If yields can so casually blast below 1.50%, it begs the question of how low we can go. The answer is complicated, to be sure. Certainly, we already know 10yr yields can go to 1.32%. They've done that before. We can also surmise they can go much MUCH lower based on how things have played out in other major economies (Germany's 10yr was a whopping -0.76% this morning).
But entertaining the notion of another major drop in yields from present levels FEELS DANGEROUS for a few reasons. The biggest reason is the fact that the current rally is already near legendary status in terms of its size and duration--at least if we're comparing it to other rallies in the modern economic context where inflation has stabilized around 2.0%. before that, bigger rallies happened, but we were arguably correcting from the aberrant conditions of the late 70's/early 80's.
One modern example is informative, however. There too, rates were moving up from long-term lows. The economy looked like it had turned an important corner (it had, actually). Rates subsequently rushed higher, just as they did in 2018. But then doubts about the sustainability of our domestic expansion combined with a burgeoning crisis abroad led to a massive stock rout and sparked a bond rally far bigger than what we've seen since late 2018.

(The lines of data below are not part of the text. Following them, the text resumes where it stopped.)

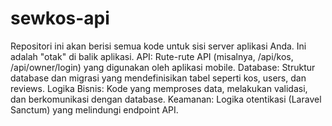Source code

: # sewkos-api
Repositori ini akan berisi semua kode untuk sisi server aplikasi Anda. Ini adalah "otak" di balik aplikasi.  API: Rute-rute API (misalnya, /api/kos, /api/owner/login) yang digunakan oleh aplikasi mobile.  Database: Struktur database dan migrasi yang mendefinisikan tabel seperti kos, users, dan reviews.  Logika Bisnis: Kode yang memproses data, melakukan validasi, dan berkomunikasi dengan database.  Keamanan: Logika otentikasi (Laravel Sanctum) yang melindungi endpoint API.
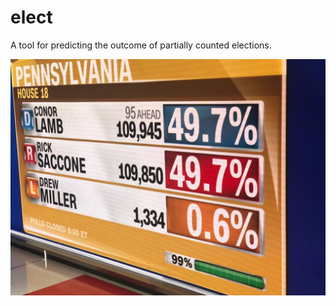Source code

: # elect

A tool for predicting the outcome of partially counted elections.

![Example partial election results](./static/img/results.jpg)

The year was 2011 and it is highlighted on the chart below. I grabbed that highlighted portion and overlaid it against the current rally. If the scope of 2011's rally is any guide as to what's possible in the future, it could still be very early to say the current move is at risk of fizzling out due to its success or longevity. If we merely match 2011's performance, the current rally could last almost another year and result in 10yr yields below 1.0%.
Of course all this is very speculative. We could also bounce here and never see rates this low again, but that stance seems to be harder and harder to support with facts and logic--especially as we get closer to the 2020 presidential election. Our friends at BMO Capital Markets explain:
"Our take on Trump’s attempts to achieve a compromise with Beijing is that the window of opportunity is quickly closing – the 2020 election campaign will heat up soon (as if it already hasn’t) and China is undoubtedly calculating the odds of simply attempting to wait out The Donald in hopes for a new cast of the players on the other side of the table." -Ian Lyngen, Head of US Rates Strategy, BMO
For whatever it's worth, the super long term relationship between stocks and bonds suggests a strong possibility of more bond buying. Each time stocks have begun to level off during the Great Recovery, volatility has increased and bond yields have surged below 1.60%. This time around, the increase in volatility is MUCH bigger and it probably hasn't run its course yet.

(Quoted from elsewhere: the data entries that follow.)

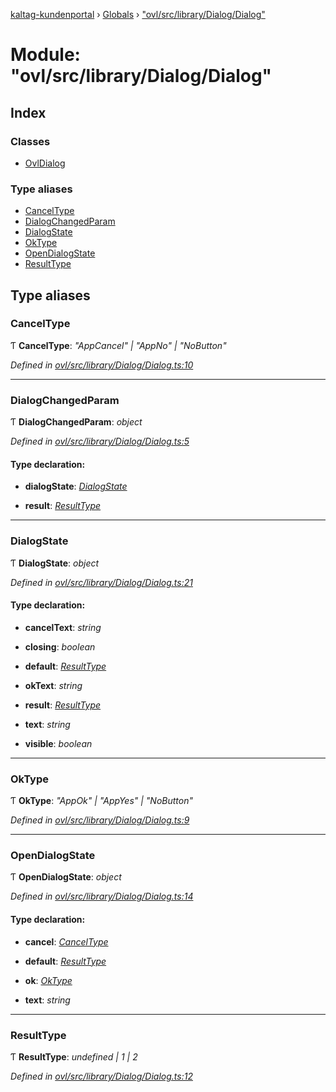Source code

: [kaltag-kundenportal](../README.md) › [Globals](../globals.md) › ["ovl/src/library/Dialog/Dialog"](_ovl_src_library_dialog_dialog_.md)

# Module: "ovl/src/library/Dialog/Dialog"

## Index

### Classes

* [OvlDialog](../classes/_ovl_src_library_dialog_dialog_.ovldialog.md)

### Type aliases

* [CancelType](_ovl_src_library_dialog_dialog_.md#canceltype)
* [DialogChangedParam](_ovl_src_library_dialog_dialog_.md#dialogchangedparam)
* [DialogState](_ovl_src_library_dialog_dialog_.md#dialogstate)
* [OkType](_ovl_src_library_dialog_dialog_.md#oktype)
* [OpenDialogState](_ovl_src_library_dialog_dialog_.md#opendialogstate)
* [ResultType](_ovl_src_library_dialog_dialog_.md#resulttype)

## Type aliases

###  CancelType

Ƭ **CancelType**: *"AppCancel" | "AppNo" | "NoButton"*

*Defined in [ovl/src/library/Dialog/Dialog.ts:10](https://github.com/fopsdev/ovl/blob/f9b6194/ovl/src/library/Dialog/Dialog.ts#L10)*

___

###  DialogChangedParam

Ƭ **DialogChangedParam**: *object*

*Defined in [ovl/src/library/Dialog/Dialog.ts:5](https://github.com/fopsdev/ovl/blob/f9b6194/ovl/src/library/Dialog/Dialog.ts#L5)*

#### Type declaration:

* **dialogState**: *[DialogState](_ovl_src_library_dialog_dialog_.md#dialogstate)*

* **result**: *[ResultType](_ovl_src_library_dialog_dialog_.md#resulttype)*

___

###  DialogState

Ƭ **DialogState**: *object*

*Defined in [ovl/src/library/Dialog/Dialog.ts:21](https://github.com/fopsdev/ovl/blob/f9b6194/ovl/src/library/Dialog/Dialog.ts#L21)*

#### Type declaration:

* **cancelText**: *string*

* **closing**: *boolean*

* **default**: *[ResultType](_ovl_src_library_dialog_dialog_.md#resulttype)*

* **okText**: *string*

* **result**: *[ResultType](_ovl_src_library_dialog_dialog_.md#resulttype)*

* **text**: *string*

* **visible**: *boolean*

___

###  OkType

Ƭ **OkType**: *"AppOk" | "AppYes" | "NoButton"*

*Defined in [ovl/src/library/Dialog/Dialog.ts:9](https://github.com/fopsdev/ovl/blob/f9b6194/ovl/src/library/Dialog/Dialog.ts#L9)*

___

###  OpenDialogState

Ƭ **OpenDialogState**: *object*

*Defined in [ovl/src/library/Dialog/Dialog.ts:14](https://github.com/fopsdev/ovl/blob/f9b6194/ovl/src/library/Dialog/Dialog.ts#L14)*

#### Type declaration:

* **cancel**: *[CancelType](_ovl_src_library_dialog_dialog_.md#canceltype)*

* **default**: *[ResultType](_ovl_src_library_dialog_dialog_.md#resulttype)*

* **ok**: *[OkType](_ovl_src_library_dialog_dialog_.md#oktype)*

* **text**: *string*

___

###  ResultType

Ƭ **ResultType**: *undefined | 1 | 2*

*Defined in [ovl/src/library/Dialog/Dialog.ts:12](https://github.com/fopsdev/ovl/blob/f9b6194/ovl/src/library/Dialog/Dialog.ts#L12)*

Apart from the fact that predicting the future tends to be tricky, we also need to ask ourselves how well any of this hypothetical movement could translate to mortgage rates. MBS prices have been stuck in the mud on a relative basis, and it's painfully obvious every time we look at an updated chart comparing inverted prices to Treasury yields:
While it's true that MBS definitely have room to improve versus Treasuries when and if markets calm down, it's also true that QE3 in 2012 set an unattainable pinnacle of MBS competitiveness--one that we're not likely to see again in our lifetimes (due to the unique variables surrounding the Fed's attempt to finally extinguish the smoldering embers left over from a once-in-a-lifetime mortgage crisis). Since then, MBS performance has been just a bit weaker each time we've visited the extremes. With the Fed now favoring Treasuries over MBS when it comes to balance sheet reinvestments, we simply shouldn't expect prices to be able to get back to where they were the last time 10yr yields were where they are (or where they may be going!).